## What needs to be done
Look for the word "dist" in the entries and copy every line where it shows up.
============================================================
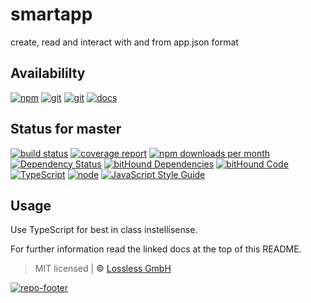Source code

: # smartapp
create, read and interact with and from app.json format

## Availabililty
[![npm](https://pushrocks.gitlab.io/assets/repo-button-npm.svg)](https://www.npmjs.com/package/smartapp)
[![git](https://pushrocks.gitlab.io/assets/repo-button-git.svg)](https://GitLab.com/pushrocks/smartapp)
[![git](https://pushrocks.gitlab.io/assets/repo-button-mirror.svg)](https://github.com/pushrocks/smartapp)
[![docs](https://pushrocks.gitlab.io/assets/repo-button-docs.svg)](https://pushrocks.gitlab.io/smartapp/)

## Status for master
[![build status](https://GitLab.com/pushrocks/smartapp/badges/master/build.svg)](https://GitLab.com/pushrocks/smartapp/commits/master)
[![coverage report](https://GitLab.com/pushrocks/smartapp/badges/master/coverage.svg)](https://GitLab.com/pushrocks/smartapp/commits/master)
[![npm downloads per month](https://img.shields.io/npm/dm/smartapp.svg)](https://www.npmjs.com/package/smartapp)
[![Dependency Status](https://david-dm.org/pushrocks/smartapp.svg)](https://david-dm.org/pushrocks/smartapp)
[![bitHound Dependencies](https://www.bithound.io/github/pushrocks/smartapp/badges/dependencies.svg)](https://www.bithound.io/github/pushrocks/smartapp/master/dependencies/npm)
[![bitHound Code](https://www.bithound.io/github/pushrocks/smartapp/badges/code.svg)](https://www.bithound.io/github/pushrocks/smartapp)
[![TypeScript](https://img.shields.io/badge/TypeScript-2.x-blue.svg)](https://nodejs.org/dist/latest-v6.x/docs/api/)
[![node](https://img.shields.io/badge/node->=%206.x.x-blue.svg)](https://nodejs.org/dist/latest-v6.x/docs/api/)
[![JavaScript Style Guide](https://img.shields.io/badge/code%20style-standard-brightgreen.svg)](http://standardjs.com/)

## Usage
Use TypeScript for best in class instellisense.

For further information read the linked docs at the top of this README.

> MIT licensed | **&copy;** [Lossless GmbH](https://lossless.gmbh)

[![repo-footer](https://pushrocks.gitlab.io/assets/repo-footer.svg)](https://push.rocks)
============================================================
## Task response
[![TypeScript](https://img.shields.io/badge/TypeScript-2.x-blue.svg)](https://nodejs.org/dist/latest-v6.x/docs/api/)
[![node](https://img.shields.io/badge/node->=%206.x.x-blue.svg)](https://nodejs.org/dist/latest-v6.x/docs/api/)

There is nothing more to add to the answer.